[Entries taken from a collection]
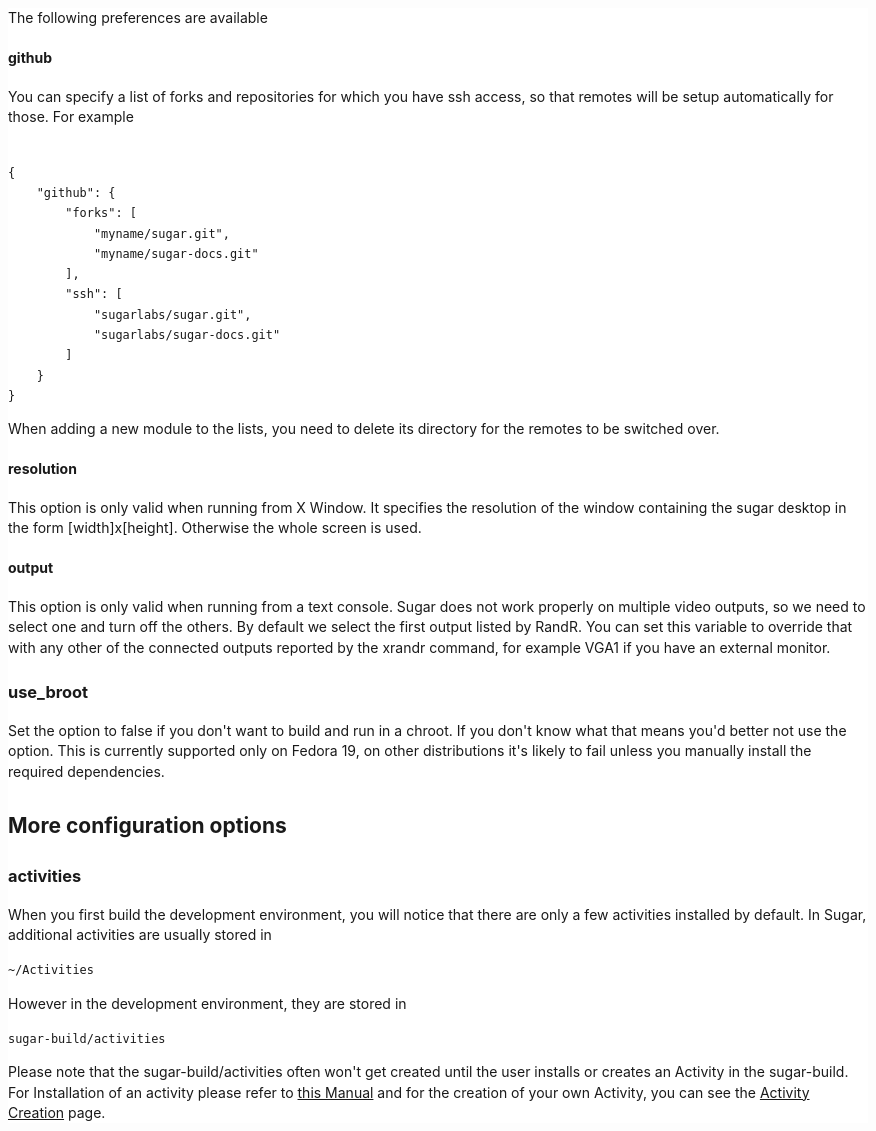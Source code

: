 The following preferences are available

#### github

You can specify a list of forks and repositories for which you have ssh access,
so that remotes will be setup automatically for those. For example

<pre><code language='json'>
{
    "github": {
        "forks": [
            "myname/sugar.git",
            "myname/sugar-docs.git"
        ],
        "ssh": [
            "sugarlabs/sugar.git",
            "sugarlabs/sugar-docs.git"
        ]
    }
}
</code></pre>

When adding a new module to the lists, you need to delete its directory for
the remotes to be switched over.

#### resolution

This option is only valid when running from X Window. It specifies
the resolution of the window containing the sugar desktop in the
form \[width\]x\[height\]. Otherwise the whole screen is used.

#### output

This option is only valid when running from a text console. Sugar
does not work properly on multiple video outputs, so we need to
select one and turn off the others. By default we select the first
output listed by RandR. You can set this variable to override that
with any other of the connected outputs reported by the xrandr
command, for example VGA1 if you have an external monitor.

### use_broot

Set the option to false if you don't want to build and run in a chroot. If
you don't know what that means you'd better not use the option. This is
currently supported only on Fedora 19, on other distributions it's likely
to fail unless you manually install the required dependencies.

More configuration options
--------------------------

### activities

When you first build the development environment, you will notice that there
are only a few activities installed by default. In Sugar, additional
activities are usually stored in <pre><code
language='sh'>~/Activities</code></pre>
However in the development environment, they are stored in <pre><code
language='sh'>sugar-build/activities</code></pre>
Please note that the sugar-build/activities  often won't get created 
until the user installs or creates an Activity in the sugar-build.
For Installation of an activity please refer to 
[this Manual](http://laptop.org/8.2.0/manual/Sugar_InstallingActivities.html) 
and for the creation of your own Activity, you can see the
[Activity Creation](http://developer.sugarlabs.org/activity.md.html) page.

• Work to complete: In the entries, the line containing "language='sh'>sugar-build/activities</code></pre>" and every line after it through the last are to be duplicated exactly, and no other line is to be included.

• Answer section:
language='sh'>sugar-build/activities</code></pre>
Please note that the sugar-build/activities  often won't get created 
until the user installs or creates an Activity in the sugar-build.
For Installation of an activity please refer to 
[this Manual](http://laptop.org/8.2.0/manual/Sugar_InstallingActivities.html) 
and for the creation of your own Activity, you can see the
[Activity Creation](http://developer.sugarlabs.org/activity.md.html) page.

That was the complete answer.